- [To do]: The following listing has lines to check for the word "processor"; give only the number of lines that contain it.

********

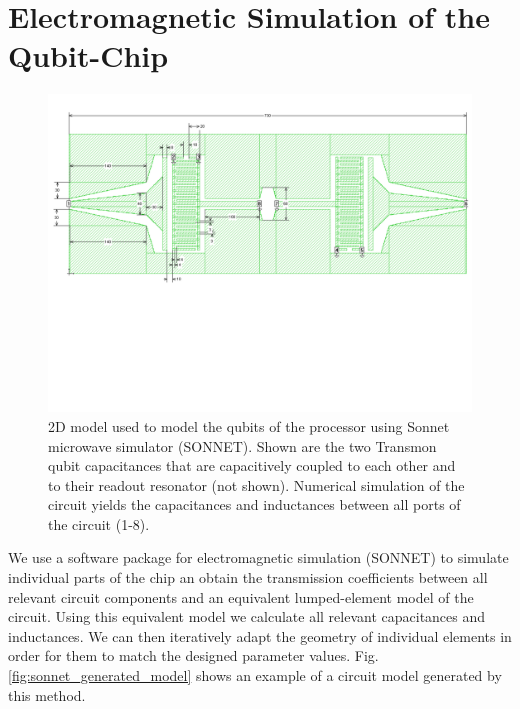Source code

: \section{Electromagnetic Simulation of the Qubit-Chip}

\begin{figure}[ht!]
	\centering
	\includegraphics[width=\textwidth]{./material/figures/2-qubit-processor/sonnet_simulation_of_qubit_chip}
	\caption[]{2D model used to model the qubits of the processor using Sonnet microwave simulator (SONNET). Shown are the two Transmon qubit capacitances that are capacitively coupled to each other and to their readout resonator (not shown). Numerical simulation of the circuit yields the capacitances and inductances between all ports of the circuit (1-8).}
	\label{fig:sonnet_model_of_qubit_chip}
\end{figure}

We use a software package for electromagnetic simulation (SONNET) to simulate individual parts of the chip an obtain the transmission coefficients between all relevant circuit components and an equivalent lumped-element model of the circuit. Using this equivalent model we calculate all relevant capacitances and inductances. We can then iteratively adapt the geometry of individual elements in order for them to match the designed parameter values. Fig. \ref{fig:sonnet_generated_model} shows an example of a circuit model generated by this method.

\smallskip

********

- [Worked solution]: 2